• _What you have to do_
Copy out lines with the word "Technology" from the material that follows.

• _Records to process_
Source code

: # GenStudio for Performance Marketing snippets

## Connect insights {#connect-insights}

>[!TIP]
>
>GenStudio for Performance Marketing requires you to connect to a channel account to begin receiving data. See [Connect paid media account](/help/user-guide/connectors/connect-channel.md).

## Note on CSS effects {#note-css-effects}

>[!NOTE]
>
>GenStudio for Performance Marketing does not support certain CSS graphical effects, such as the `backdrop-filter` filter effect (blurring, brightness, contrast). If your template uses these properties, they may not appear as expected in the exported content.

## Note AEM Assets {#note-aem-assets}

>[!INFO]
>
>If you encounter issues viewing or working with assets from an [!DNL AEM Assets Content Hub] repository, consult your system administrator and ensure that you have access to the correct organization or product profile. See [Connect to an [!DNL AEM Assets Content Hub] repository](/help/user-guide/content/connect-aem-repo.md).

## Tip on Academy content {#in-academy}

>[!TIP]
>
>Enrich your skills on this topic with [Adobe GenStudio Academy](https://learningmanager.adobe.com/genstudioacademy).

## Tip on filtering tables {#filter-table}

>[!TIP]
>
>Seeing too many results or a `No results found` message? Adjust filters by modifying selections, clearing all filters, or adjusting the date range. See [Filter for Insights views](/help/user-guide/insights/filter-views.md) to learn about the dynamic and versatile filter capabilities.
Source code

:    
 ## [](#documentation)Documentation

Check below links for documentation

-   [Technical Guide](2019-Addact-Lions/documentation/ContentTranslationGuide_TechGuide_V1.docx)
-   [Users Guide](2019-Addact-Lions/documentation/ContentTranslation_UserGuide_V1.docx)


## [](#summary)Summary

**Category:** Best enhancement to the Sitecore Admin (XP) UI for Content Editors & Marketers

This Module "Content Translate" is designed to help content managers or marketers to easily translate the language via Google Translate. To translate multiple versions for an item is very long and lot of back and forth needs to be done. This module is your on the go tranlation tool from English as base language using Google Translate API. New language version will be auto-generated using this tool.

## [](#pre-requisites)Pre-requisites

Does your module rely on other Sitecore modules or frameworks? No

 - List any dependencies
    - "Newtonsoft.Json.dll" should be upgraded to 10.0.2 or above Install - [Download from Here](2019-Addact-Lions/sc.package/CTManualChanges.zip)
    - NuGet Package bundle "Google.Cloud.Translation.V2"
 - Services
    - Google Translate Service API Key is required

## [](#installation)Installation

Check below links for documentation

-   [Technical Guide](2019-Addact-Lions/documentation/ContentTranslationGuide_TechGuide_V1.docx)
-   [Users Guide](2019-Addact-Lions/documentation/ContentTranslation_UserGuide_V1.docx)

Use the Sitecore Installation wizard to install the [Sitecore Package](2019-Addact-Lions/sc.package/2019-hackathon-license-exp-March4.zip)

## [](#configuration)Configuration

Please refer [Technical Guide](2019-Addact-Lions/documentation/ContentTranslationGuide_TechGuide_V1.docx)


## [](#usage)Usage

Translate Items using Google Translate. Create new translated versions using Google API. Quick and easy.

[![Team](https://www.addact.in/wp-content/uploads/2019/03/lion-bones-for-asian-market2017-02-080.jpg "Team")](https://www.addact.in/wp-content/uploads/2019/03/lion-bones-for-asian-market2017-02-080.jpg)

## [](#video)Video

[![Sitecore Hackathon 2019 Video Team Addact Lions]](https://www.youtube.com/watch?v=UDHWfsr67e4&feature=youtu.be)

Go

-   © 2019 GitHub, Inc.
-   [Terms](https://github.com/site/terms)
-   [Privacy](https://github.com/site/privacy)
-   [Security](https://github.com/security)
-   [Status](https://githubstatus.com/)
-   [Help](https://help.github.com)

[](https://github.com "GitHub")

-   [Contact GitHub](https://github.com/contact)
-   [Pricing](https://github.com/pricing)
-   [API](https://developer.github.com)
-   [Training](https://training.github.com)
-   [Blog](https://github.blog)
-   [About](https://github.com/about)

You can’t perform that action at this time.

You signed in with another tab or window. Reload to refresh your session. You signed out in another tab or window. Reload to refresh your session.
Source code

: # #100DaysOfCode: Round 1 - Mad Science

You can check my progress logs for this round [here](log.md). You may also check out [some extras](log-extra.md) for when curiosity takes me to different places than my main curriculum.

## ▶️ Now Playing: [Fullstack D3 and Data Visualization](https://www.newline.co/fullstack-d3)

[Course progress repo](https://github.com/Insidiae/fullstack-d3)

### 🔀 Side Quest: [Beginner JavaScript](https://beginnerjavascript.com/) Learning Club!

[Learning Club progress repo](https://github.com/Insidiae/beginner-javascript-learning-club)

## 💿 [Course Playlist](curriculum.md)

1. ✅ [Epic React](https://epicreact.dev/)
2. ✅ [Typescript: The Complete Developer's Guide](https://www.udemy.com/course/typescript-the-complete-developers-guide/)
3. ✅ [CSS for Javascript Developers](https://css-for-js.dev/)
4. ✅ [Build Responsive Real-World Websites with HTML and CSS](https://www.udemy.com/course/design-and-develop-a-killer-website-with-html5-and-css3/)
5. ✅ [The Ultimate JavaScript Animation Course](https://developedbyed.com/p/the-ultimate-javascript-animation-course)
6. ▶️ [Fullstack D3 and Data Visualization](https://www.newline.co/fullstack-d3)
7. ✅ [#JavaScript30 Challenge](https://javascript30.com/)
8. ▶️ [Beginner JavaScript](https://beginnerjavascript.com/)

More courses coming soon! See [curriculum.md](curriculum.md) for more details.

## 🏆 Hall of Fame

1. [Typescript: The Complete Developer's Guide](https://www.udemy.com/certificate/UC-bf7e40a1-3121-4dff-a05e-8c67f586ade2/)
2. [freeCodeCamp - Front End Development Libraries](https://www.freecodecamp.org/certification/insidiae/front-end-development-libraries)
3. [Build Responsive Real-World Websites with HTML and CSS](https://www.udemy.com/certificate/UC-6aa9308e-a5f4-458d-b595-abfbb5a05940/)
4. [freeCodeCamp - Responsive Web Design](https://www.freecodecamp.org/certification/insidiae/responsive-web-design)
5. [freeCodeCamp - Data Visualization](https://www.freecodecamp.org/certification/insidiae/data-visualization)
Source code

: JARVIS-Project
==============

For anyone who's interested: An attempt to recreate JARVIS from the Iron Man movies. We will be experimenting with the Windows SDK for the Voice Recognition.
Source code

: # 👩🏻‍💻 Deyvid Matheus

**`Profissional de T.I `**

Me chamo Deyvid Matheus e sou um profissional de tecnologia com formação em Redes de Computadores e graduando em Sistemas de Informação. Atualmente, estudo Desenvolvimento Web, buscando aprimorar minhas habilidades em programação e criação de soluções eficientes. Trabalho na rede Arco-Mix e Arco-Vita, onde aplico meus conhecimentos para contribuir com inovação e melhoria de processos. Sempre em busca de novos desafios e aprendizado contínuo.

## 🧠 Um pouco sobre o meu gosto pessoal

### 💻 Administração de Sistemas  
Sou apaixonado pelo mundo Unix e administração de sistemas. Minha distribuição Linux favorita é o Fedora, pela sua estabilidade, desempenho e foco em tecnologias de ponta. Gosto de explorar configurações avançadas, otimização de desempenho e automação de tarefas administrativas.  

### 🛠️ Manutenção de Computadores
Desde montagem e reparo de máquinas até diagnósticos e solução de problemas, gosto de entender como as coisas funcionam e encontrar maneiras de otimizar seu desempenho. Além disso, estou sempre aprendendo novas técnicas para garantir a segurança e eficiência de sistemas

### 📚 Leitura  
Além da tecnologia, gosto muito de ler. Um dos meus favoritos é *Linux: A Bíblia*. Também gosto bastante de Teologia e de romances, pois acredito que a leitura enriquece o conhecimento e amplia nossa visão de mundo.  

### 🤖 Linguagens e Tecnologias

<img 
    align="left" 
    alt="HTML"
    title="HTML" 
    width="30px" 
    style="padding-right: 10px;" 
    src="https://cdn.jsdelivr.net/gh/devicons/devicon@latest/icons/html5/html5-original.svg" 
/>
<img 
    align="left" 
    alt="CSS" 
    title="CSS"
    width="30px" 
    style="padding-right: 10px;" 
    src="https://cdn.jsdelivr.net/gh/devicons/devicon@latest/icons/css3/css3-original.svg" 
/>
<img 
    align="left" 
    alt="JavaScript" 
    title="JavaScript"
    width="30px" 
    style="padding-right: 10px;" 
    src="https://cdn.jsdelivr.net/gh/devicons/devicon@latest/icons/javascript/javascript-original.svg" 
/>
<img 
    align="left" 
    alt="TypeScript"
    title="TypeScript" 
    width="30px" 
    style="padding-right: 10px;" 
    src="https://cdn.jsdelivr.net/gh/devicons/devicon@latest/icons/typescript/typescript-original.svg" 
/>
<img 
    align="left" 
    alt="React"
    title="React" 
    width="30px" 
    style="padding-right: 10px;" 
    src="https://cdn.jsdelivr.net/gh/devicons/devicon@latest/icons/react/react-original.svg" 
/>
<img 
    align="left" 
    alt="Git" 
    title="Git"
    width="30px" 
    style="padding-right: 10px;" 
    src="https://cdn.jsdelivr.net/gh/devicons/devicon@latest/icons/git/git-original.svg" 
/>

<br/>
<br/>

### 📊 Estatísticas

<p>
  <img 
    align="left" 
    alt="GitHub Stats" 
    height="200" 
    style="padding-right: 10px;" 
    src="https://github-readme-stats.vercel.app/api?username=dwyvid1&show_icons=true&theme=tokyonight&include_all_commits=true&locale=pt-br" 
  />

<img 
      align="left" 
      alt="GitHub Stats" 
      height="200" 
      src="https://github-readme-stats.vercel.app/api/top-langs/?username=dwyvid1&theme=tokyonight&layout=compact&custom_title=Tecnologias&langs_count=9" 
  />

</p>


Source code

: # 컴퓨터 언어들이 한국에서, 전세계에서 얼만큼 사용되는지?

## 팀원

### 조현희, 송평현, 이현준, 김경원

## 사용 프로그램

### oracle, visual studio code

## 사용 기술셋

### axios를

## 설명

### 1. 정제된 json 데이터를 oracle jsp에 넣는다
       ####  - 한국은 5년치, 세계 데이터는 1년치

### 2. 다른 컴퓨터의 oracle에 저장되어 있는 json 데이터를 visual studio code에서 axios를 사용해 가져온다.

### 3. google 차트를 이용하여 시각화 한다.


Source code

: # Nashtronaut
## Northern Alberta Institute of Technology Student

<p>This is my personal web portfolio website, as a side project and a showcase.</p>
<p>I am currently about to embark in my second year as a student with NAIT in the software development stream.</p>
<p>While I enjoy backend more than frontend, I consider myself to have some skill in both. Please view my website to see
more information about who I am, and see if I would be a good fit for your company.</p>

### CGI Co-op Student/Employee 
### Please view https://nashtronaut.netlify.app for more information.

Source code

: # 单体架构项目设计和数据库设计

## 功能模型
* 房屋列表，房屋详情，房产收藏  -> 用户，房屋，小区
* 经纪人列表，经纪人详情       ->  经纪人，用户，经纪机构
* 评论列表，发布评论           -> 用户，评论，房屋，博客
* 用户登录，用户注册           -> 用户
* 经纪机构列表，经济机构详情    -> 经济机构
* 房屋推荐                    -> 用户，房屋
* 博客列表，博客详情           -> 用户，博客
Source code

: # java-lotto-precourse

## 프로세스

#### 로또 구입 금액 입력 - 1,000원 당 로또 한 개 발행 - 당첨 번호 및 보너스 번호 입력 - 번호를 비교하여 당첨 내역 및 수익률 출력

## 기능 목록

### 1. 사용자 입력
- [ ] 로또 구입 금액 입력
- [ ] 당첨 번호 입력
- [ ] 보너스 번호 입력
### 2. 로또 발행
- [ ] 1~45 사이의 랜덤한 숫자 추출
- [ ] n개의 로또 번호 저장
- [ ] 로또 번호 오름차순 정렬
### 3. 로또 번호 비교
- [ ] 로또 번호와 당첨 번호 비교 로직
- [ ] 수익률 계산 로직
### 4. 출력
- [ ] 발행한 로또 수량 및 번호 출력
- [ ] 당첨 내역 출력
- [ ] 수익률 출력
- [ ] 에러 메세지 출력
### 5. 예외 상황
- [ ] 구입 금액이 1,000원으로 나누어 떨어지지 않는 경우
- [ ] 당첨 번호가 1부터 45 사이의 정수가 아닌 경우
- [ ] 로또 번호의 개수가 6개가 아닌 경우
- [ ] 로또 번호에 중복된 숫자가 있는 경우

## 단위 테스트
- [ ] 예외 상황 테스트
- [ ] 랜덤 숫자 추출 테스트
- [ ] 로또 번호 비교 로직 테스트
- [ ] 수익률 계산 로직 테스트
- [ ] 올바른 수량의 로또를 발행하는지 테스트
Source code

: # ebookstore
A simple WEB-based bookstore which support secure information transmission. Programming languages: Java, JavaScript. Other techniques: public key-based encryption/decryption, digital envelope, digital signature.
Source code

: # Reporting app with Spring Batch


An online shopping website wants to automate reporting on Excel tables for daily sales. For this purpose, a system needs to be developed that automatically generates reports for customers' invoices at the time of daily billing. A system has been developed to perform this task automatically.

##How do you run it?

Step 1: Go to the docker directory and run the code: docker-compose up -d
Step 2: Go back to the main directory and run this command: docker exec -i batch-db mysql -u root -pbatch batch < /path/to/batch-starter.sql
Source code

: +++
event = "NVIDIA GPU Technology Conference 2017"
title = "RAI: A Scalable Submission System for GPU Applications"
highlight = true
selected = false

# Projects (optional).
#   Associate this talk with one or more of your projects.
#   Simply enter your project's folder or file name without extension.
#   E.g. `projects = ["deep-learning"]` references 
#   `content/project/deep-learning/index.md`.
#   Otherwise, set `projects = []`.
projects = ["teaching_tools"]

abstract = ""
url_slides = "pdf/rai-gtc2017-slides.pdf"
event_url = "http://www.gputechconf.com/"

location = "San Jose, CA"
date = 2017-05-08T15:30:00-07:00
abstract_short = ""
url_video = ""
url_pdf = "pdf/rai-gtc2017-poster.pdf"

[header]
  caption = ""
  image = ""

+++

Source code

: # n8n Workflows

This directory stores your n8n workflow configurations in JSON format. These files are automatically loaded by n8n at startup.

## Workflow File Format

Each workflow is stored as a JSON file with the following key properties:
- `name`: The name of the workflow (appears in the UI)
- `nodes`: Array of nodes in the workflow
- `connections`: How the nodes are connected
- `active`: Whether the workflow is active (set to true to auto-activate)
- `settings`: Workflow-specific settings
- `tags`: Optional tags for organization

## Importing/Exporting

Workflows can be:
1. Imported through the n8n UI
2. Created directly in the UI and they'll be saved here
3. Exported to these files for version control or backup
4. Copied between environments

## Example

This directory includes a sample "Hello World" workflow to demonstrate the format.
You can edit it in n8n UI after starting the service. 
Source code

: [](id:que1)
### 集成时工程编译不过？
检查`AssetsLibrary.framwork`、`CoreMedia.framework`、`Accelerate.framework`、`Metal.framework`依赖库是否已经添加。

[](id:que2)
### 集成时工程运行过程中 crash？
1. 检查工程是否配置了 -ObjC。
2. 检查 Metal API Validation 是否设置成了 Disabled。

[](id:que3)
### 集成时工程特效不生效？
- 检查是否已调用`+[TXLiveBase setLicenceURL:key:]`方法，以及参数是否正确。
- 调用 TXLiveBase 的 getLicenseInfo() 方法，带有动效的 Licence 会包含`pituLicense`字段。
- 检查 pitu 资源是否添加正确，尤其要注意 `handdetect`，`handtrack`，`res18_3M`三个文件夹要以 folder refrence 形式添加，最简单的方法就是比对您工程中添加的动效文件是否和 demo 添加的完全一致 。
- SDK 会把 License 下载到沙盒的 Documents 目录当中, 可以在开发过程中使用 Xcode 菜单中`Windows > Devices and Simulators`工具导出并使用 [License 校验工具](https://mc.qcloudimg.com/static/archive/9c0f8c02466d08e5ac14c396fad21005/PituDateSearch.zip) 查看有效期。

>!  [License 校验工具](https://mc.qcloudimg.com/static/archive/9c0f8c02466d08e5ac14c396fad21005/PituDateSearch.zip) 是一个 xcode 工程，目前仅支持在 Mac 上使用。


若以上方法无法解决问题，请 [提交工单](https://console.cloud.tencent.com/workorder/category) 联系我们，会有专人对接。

• _Written reply_
## Northern Alberta Institute of Technology Student
event = "NVIDIA GPU Technology Conference 2017"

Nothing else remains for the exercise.